For its wary prey, the cry of the fox is intended to cause fear and trembling, so that perhaps the tiny blades of grass hiding a mouse will move and give away its hiding place. The cry can also trigger the release of the smell of fear by those being hunted. The fox will follow this smell to its source and perhaps its dinner.
We humans, like the fox who shares this mountain backyard with me, live in a "sea of force fields." While we no longer use these senses to hunt for food, or run from a predator, they still affect everything we do. Unconscious or not, we are always "turned on," and tuned in.
Interconnected, our mind absorbs and alters everything around it at all times. The energy generated by thoughts of love creates attraction. A smile attracts a smile in return. (Try it.)
When we think fearful thoughts, we repel. A dog will wag its tail for a person who greets it with a friendly voice and an open hand.

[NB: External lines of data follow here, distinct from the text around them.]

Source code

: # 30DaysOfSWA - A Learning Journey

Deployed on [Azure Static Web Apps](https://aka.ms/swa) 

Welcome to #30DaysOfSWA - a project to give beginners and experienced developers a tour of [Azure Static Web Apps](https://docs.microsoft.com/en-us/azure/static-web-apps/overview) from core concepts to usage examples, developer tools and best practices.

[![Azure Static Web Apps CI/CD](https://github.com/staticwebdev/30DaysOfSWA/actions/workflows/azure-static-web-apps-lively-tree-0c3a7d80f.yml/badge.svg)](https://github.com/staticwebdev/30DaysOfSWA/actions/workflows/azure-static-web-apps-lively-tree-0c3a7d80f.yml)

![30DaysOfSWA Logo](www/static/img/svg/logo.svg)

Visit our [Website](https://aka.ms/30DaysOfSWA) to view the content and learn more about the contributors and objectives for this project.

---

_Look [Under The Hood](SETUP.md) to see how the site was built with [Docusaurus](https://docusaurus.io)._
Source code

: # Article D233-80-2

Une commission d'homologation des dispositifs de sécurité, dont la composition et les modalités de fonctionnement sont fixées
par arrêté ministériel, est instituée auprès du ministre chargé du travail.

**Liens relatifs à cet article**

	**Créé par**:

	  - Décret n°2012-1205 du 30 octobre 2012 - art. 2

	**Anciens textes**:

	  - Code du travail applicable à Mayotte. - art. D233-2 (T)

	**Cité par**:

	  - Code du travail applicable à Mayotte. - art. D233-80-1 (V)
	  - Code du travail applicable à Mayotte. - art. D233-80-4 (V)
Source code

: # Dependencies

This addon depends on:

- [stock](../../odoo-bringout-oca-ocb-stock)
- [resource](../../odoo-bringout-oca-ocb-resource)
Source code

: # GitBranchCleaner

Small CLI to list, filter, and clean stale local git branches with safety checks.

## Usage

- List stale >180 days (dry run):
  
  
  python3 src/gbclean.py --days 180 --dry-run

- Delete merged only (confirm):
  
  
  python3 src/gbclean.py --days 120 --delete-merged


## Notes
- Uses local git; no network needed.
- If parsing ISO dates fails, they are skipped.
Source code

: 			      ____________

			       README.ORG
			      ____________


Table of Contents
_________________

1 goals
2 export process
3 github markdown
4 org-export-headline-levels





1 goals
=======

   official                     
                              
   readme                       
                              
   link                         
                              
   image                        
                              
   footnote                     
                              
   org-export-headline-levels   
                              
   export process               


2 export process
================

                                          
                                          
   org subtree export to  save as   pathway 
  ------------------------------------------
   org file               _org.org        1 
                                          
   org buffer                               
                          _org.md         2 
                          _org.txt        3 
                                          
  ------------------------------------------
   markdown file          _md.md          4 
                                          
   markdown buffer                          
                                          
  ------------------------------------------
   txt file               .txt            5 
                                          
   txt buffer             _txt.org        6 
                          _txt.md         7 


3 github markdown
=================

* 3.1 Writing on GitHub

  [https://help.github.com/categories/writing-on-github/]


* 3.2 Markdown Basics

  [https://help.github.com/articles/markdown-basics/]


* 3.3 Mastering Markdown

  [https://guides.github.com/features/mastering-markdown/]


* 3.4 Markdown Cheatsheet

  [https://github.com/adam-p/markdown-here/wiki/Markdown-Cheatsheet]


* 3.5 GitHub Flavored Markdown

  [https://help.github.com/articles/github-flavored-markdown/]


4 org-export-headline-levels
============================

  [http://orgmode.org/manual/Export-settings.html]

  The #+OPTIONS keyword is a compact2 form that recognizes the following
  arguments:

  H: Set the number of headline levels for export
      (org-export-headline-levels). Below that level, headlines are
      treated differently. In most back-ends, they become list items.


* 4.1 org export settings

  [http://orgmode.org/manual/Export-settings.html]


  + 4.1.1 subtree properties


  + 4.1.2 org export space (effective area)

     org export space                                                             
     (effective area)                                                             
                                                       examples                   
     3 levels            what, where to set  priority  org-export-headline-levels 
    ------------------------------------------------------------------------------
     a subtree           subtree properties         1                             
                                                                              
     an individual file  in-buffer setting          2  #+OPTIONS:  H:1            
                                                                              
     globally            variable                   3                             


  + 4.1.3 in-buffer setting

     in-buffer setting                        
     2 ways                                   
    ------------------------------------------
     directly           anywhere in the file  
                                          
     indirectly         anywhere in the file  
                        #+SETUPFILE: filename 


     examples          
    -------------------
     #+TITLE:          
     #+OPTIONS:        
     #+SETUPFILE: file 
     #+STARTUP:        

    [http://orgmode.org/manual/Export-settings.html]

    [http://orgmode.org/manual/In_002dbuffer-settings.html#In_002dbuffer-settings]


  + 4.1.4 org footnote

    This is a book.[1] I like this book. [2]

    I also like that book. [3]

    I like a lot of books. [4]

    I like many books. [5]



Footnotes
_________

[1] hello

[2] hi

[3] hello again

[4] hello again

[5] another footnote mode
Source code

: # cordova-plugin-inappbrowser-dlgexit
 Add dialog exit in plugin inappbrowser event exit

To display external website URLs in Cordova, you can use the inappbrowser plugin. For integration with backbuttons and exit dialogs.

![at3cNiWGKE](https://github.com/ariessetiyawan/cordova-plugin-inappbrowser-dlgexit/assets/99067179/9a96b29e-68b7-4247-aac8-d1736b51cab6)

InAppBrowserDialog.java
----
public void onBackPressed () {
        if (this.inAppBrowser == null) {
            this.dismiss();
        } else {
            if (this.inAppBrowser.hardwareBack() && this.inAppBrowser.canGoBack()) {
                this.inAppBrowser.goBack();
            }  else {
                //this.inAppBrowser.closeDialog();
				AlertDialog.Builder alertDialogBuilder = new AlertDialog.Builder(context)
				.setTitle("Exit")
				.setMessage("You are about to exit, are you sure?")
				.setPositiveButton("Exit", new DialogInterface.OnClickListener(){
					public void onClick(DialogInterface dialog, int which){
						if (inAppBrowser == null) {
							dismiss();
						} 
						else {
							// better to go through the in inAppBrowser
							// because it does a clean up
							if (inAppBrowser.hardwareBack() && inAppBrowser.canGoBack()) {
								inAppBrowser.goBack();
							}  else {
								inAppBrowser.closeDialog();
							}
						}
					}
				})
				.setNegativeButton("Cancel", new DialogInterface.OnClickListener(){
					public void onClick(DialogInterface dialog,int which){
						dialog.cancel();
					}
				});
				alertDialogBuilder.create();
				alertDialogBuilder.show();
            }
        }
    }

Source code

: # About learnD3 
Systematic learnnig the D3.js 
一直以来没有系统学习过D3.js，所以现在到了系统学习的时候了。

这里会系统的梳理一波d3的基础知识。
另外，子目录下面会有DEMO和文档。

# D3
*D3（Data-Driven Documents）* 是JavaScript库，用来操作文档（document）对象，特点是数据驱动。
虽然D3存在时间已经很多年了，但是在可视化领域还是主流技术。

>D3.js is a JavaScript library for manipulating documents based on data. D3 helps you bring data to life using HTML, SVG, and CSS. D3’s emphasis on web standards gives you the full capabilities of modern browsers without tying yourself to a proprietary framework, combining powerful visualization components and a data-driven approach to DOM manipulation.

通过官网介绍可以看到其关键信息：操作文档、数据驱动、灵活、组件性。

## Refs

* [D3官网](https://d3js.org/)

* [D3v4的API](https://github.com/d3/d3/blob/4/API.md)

However, the person who responds with fear, will trigger a similar reaction and a bark from the dog.
As the lesson of the fox shows: we must live free of fear. When fear no longer triggers a reaction in us, when it no longer pushes away what we want most in life, we will be truly free. Free of fear, we will flow swiftly foward with the Divine Purpose for our life.
How do you live free of fear? How do you overcome it in your daily life?



The best way I've learned to handle fear is to sit down and have a cup of tea with my fears. I invite them to join me in my meditations. As soon as I hear a knock on the door…. fear calling…perhaps even the sensation of a tightened belly or stiffness somewhere in my body, I say "come in".
I sit down with myself in a sort of meditative space and I have a conversation. Even if I am very busy, or out for dinner with someone I will excuse myself— perhaps go to the bathroom or even just close my eyes for a minute and say to my fear "What is this about?"
When fear is not hiding in the dark but invited into the light and given a warm cup of tea it melts sometimes into sadness or tenderness. This is lovely… to see sometimes where we are most vulnerable and to accept what we can not be in control of. We smile and relax and breath again and know that when we see something for what it really is we are free to choose a path that is not based on unconscious reflex but a more enlightened intention.
We let go of the need for gravity and have fun floating about, no where to go, no where we must be and completely a free of fear. Fear is usually a close friend of ignorance so we must enlighten ourselves to our own true nature and place. We must also learn to laugh at ourselves and to have humor with our circumstance… And practice makes perfect…. take time to practice being ungrounded, sitting in darkness, sitting in stillness, practice being bold… after a while fear melts into familiarity, awareness and hopefully peace.
Dear Alexia,
Its too beautiful. thanks for the fabulous post.
Wish you love, peace and happiness.
Trisha
Alexia Parks, Author
And in return, I clicked to read your latest poem and will carry it as an inspiration today.
Alexia Parks, Author
My daughter, I LOVE this…!!!!!! I plan to print it out and post it beside my computer. It will inform me daily.